Predictive Capability of Historical Data for Diagnosis of Dizziness

Abstract
Objective: The study examines categorical responses to questions on a comprehensive dizziness questionnaire, to find the overall predictive power of the questionnaire, and to identify which question(s) are most predictive of each diagnosis. Study Design: Retrospective chart review. Setting: Specialized dizziness and balance center at a tertiary care hospital. Patients: A total of 619 patients (aged 19-89 yr, of whom 60% are women and 40% are men) diagnosed with 1 of 23 types of dizziness or postural instability. Intervention: All patients were administered a standard 163-item dizziness questionnaire (including 77 review of systems items). Outcome Measures: Predicted diagnoses from the questionnaire, as determined by binary and multinomial logistic regressions, are compared with an ultimate clinical diagnosis made by an expert neurotologist based on full interview, examination, and clinical tests.
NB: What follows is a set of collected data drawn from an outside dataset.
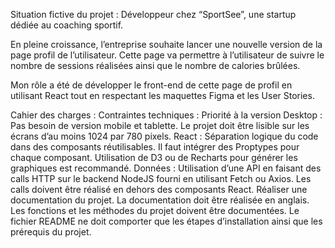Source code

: Situation fictive du projet :
Développeur chez “SportSee”, une startup dédiée au coaching sportif.

En pleine croissance, l’entreprise souhaite lancer une nouvelle version de la page profil de l’utilisateur. Cette page va permettre à l’utilisateur de suivre le nombre de sessions réalisées ainsi que le nombre de calories brûlées.

Mon rôle a été de développer le front-end de cette page de profil en utilisant React tout en respectant les maquettes Figma et les User Stories.

Cahier des charges :
Contraintes techniques :
Priorité à la version Desktop :
Pas besoin de version mobile et tablette.
Le projet doit être lisible sur les écrans d’au moins 1024 par 780 pixels.
React :
Séparation logique du code dans des composants réutilisables.
Il faut intégrer des Proptypes pour chaque composant.
Utilisation de D3 ou de Recharts pour générer les graphiques est recommandé.
Données : Utilisation d’une API en faisant des calls HTTP sur le backend NodeJS fourni en utilisant Fetch ou Axios.
Les calls doivent être réalisé en dehors des composants React.
Réaliser une documentation du projet.
La documentation doit être réalisée en anglais.
Les fonctions et les méthodes du projet doivent être documentées.
Le fichier README ne doit comporter que les étapes d’installation ainsi que les prérequis du projet.
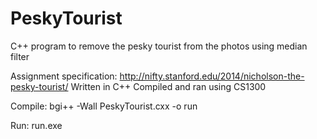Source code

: # PeskyTourist
C++ program to remove the pesky tourist from the photos using median filter

Assignment specification: http://nifty.stanford.edu/2014/nicholson-the-pesky-tourist/
Written in C++
Compiled and ran using CS1300

Compile:
bgi++ -Wall PeskyTourist.cxx -o run

Run:
run.exe
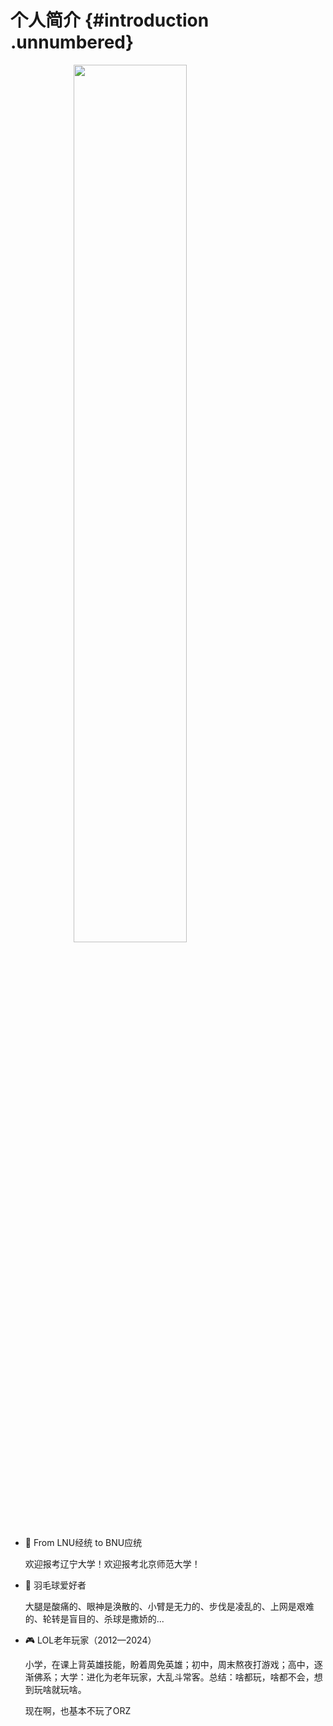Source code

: # 个人简介 {#introduction .unnumbered}

<img src="pic/me.jpg" width="60%" style="display: block; margin: auto;" />

-   📖 From LNU经统 to BNU应统

    欢迎报考辽宁大学！欢迎报考北京师范大学！

-   🏸 羽毛球爱好者

    大腿是酸痛的、眼神是涣散的、小臂是无力的、步伐是凌乱的、上网是艰难的、轮转是盲目的、杀球是撒娇的...

-   🎮 LOL老年玩家（2012—2024）

    小学，在课上背英雄技能，盼着周免英雄；初中，周末熬夜打游戏；高中，逐渐佛系；大学：进化为老年玩家，大乱斗常客。总结：啥都玩，啥都不会，想到玩啥就玩啥。
    
    现在啊，也基本不玩了ORZ

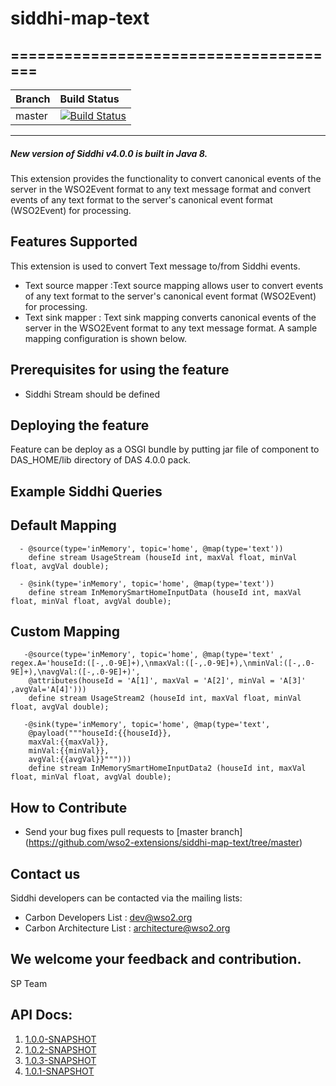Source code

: # siddhi-map-text
======================================
---
|  Branch | Build Status |
| :------ |:------------ | 
| master  | [![Build Status](https://wso2.org/jenkins/view/All%20Builds/job/siddhi/job/siddhi-map-text/badge/icon)](https://wso2.org/jenkins/view/All%20Builds/job/siddhi/job/siddhi-map-text/) |
---
##### New version of Siddhi v4.0.0 is built in Java 8.

This extension provides the functionality to convert canonical events of the server in the WSO2Event format to any text message format
and convert events of any text format to the server's canonical event format (WSO2Event) for processing.

Features Supported
------------------
This extension is used to convert Text message to/from Siddhi events.

  - Text source mapper :Text source mapping allows user to convert events of any text format to the server's canonical event format (WSO2Event) for processing.
  - Text sink mapper : Text sink mapping converts canonical events of the server in the WSO2Event format to any text message format. A sample mapping configuration is shown below.

Prerequisites for using the feature
------------------
  - Siddhi Stream should be defined

Deploying the feature
------------------
   Feature can be deploy as a OSGI bundle by putting jar file of component to DAS_HOME/lib directory of DAS 4.0.0 pack.

Example Siddhi Queries
------------------
Default Mapping
--------------
      - @source(type='inMemory', topic='home', @map(type='text'))
        define stream UsageStream (houseId int, maxVal float, minVal float, avgVal double);

      - @sink(type='inMemory', topic='home', @map(type='text'))
        define stream InMemorySmartHomeInputData (houseId int, maxVal float, minVal float, avgVal double);
Custom Mapping
--------------
       -@source(type='inMemory', topic='home', @map(type='text' , regex.A='houseId:([-,.0-9E]+),\nmaxVal:([-,.0-9E]+),\nminVal:([-,.0-9E]+),\navgVal:([-,.0-9E]+)',
        @attributes(houseId = 'A[1]', maxVal = 'A[2]', minVal = 'A[3]' ,avgVal='A[4]')))
        define stream UsageStream2 (houseId int, maxVal float, minVal float, avgVal double);

       -@sink(type='inMemory', topic='home', @map(type='text',
        @payload("""houseId:{{houseId}},
        maxVal:{{maxVal}},
        minVal:{{minVal}},
        avgVal:{{avgVal}}""")))
        define stream InMemorySmartHomeInputData2 (houseId int, maxVal float, minVal float, avgVal double);

How to Contribute
------------------
   * Send your bug fixes pull requests to [master branch] (https://github.com/wso2-extensions/siddhi-map-text/tree/master)

Contact us
------------------
   Siddhi developers can be contacted via the mailing lists:

   * Carbon Developers List : dev@wso2.org
   * Carbon Architecture List : architecture@wso2.org

We welcome your feedback and contribution.
------------------
SP Team

## API Docs:

1. <a href="./api/1.0.0-SNAPSHOT">1.0.0-SNAPSHOT</a>
1. <a href="./api/1.0.2-SNAPSHOT">1.0.2-SNAPSHOT</a>
1. <a href="./api/1.0.3-SNAPSHOT">1.0.3-SNAPSHOT</a>
1. <a href="./api/1.0.1-SNAPSHOT">1.0.1-SNAPSHOT</a>
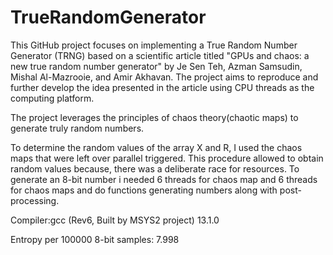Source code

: # TrueRandomGenerator
This GitHub project focuses on implementing a True Random Number Generator (TRNG) based on a scientific article titled "GPUs and chaos: a new true random number generator" by Je Sen Teh, Azman Samsudin, Mishal Al-Mazrooie, and Amir Akhavan. The project aims to reproduce and further develop the idea presented in the article using CPU threads as the computing platform.

The project leverages the principles of chaos theory(chaotic maps) to generate truly random numbers.

To determine the random values of the array X and R, I used the chaos maps that were left over
parallel triggered. This procedure allowed to obtain random values because,
there was a deliberate race for resources. To generate an 8-bit number
i needed 6 threads for chaos map and 6 threads for chaos maps and do functions
generating numbers along with post-processing.

Compiler:gcc (Rev6, Built by MSYS2 project) 13.1.0

Entropy per 100000 8-bit samples: 7.998
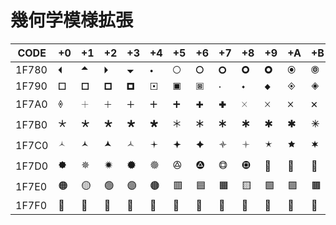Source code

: # 幾何学模様拡張

|CODE|+0|+1|+2|+3|+4|+5|+6|+7|+8|+9|+A|+B|+C|+D|+E|+F|
|----|--|--|--|--|--|--|--|--|--|--|--|--|--|--|--|--|
|1F780| 🞀 | 🞁 | 🞂 | 🞃 | 🞄 | 🞅 | 🞆 | 🞇 | 🞈 | 🞉 | 🞊 | 🞋 | 🞌 | 🞍 | 🞎 | 🞏 |
|1F790| 🞐 | 🞑 | 🞒 | 🞓 | 🞔 | 🞕 | 🞖 | 🞗 | 🞘 | 🞙 | 🞚 | 🞛 | 🞜 | 🞝 | 🞞 | 🞟 |
|1F7A0| 🞠 | 🞡 | 🞢 | 🞣 | 🞤 | 🞥 | 🞦 | 🞧 | 🞨 | 🞩 | 🞪 | 🞫 | 🞬 | 🞭 | 🞮 | 🞯 |
|1F7B0| 🞰 | 🞱 | 🞲 | 🞳 | 🞴 | 🞵 | 🞶 | 🞷 | 🞸 | 🞹 | 🞺 | 🞻 | 🞼 | 🞽 | 🞾 | 🞿 |
|1F7C0| 🟀 | 🟁 | 🟂 | 🟃 | 🟄 | 🟅 | 🟆 | 🟇 | 🟈 | 🟉 | 🟊 | 🟋 | 🟌 | 🟍 | 🟎 | 🟏 |
|1F7D0| 🟐 | 🟑 | 🟒 | 🟓 | 🟔 | 🟕 | 🟖 | 🟗 | 🟘 | 🟙 | 🟚 | 🟛 | 🟜 | 🟝 | 🟞 | 🟟 |
|1F7E0| 🟠 | 🟡 | 🟢 | 🟣 | 🟤 | 🟥 | 🟦 | 🟧 | 🟨 | 🟩 | 🟪 | 🟫 | 🟬 | 🟭 | 🟮 | 🟯 |
|1F7F0| 🟰 | 🟱 | 🟲 | 🟳 | 🟴 | 🟵 | 🟶 | 🟷 | 🟸 | 🟹 | 🟺 | 🟻 | 🟼 | 🟽 | 🟾 | 🟿 |
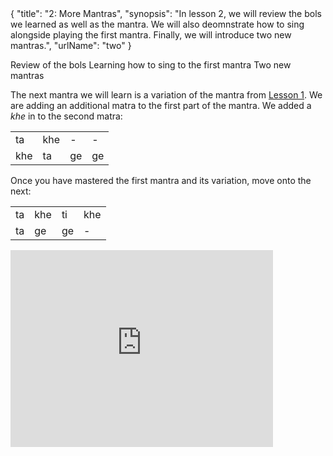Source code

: <data>
{
    "title": "2: More Mantras",
    "synopsis": "In lesson 2, we will review the bols we learned as well as the mantra. We will also deomnstrate how to sing alongside playing the first mantra. Finally, we will introduce two new mantras.",
    "urlName": "two"
}
</data>


Review of the bols
Learning how to sing to the first mantra
Two new mantras

The next mantra we will learn is a variation of the mantra from [Lesson 1](/lessons/one.html). We are adding an additional matra to the first part of the mantra. We added a *khe* in to the second matra:

<table>
    <tr>
        <td>ta</td> 
        <td>khe</td> 
        <td>-</td> 
        <td>-</td> 
    </tr>
    <tr>
        <td>khe</td> 
        <td>ta</td> 
        <td>ge</td> 
        <td>ge</td> 
    </tr>
</table>

Once you have mastered the first mantra and its variation, move onto the next:

<table>
    <tr>
        <td>ta</td> 
        <td>khe</td> 
        <td>ti</td> 
        <td>khe</td> 
    </tr>
    <tr>
        <td>ta</td> 
        <td>ge</td> 
        <td>ge</td> 
        <td>-</td> 
    </tr>
</table>



<iframe width="420" height="315" src="http://www.youtube.com/embed/IeZSJRjc3GI" frameborder="0" allowfullscreen></iframe>
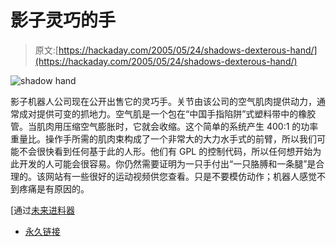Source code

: # 影子灵巧的手

> 原文:[https://hackaday.com/2005/05/24/shadows-dexterous-hand/](https://hackaday.com/2005/05/24/shadows-dexterous-hand/)

![shadow hand](img/a2610087fc1d7bbb9babf175305c6cac.png)

影子机器人公司现在公开出售它的灵巧手。关节由该公司的空气肌肉提供动力，通常成对提供可变的抓地力。空气肌是一个包在“中国手指陷阱”式塑料带中的橡胶管。当肌肉用压缩空气膨胀时，它就会收缩。这个简单的系统产生 400:1 的功率重量比。操作手所需的肌肉束构成了一个非常大的大力水手式的前臂，所以我们可能不会很快看到任何基于此的人形。他们有 GPL 的控制代码，所以任何想开始为此开发的人可能会很容易。你仍然需要证明为一只手付出“一只胳膊和一条腿”是合理的。该网站有一些很好的运动视频供您查看。只是不要模仿动作；机器人感觉不到疼痛是有原因的。

[通过[未来进料器](http://futurefeeder.com/)

*   [永久链接](http://www.shadow.org.uk/products/newhand.shtml)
Results: Significant question groupings exist for each of the main diagnoses. A subset of 47 questions under multinomial logistic regression gave high predictive accuracies for migraine (92%), benign paroxysmal positional vertigo (90%) and Ménière's disease (86%), and fair predictive power for vestibular neuritis (63%), contributing to an overall predictive accuracy of 84%. A smaller subset of 32 questions gave an overall predictive accuracy of 71%. Conclusion: The capability of historical data to accurately predict the ultimate diagnosis for dizziness emphasizes the importance of a structured questionnaire in the evaluation of such patients. Future developments include the formulation of a computer-based program to generate a differential diagnosis for the practitioner to consider.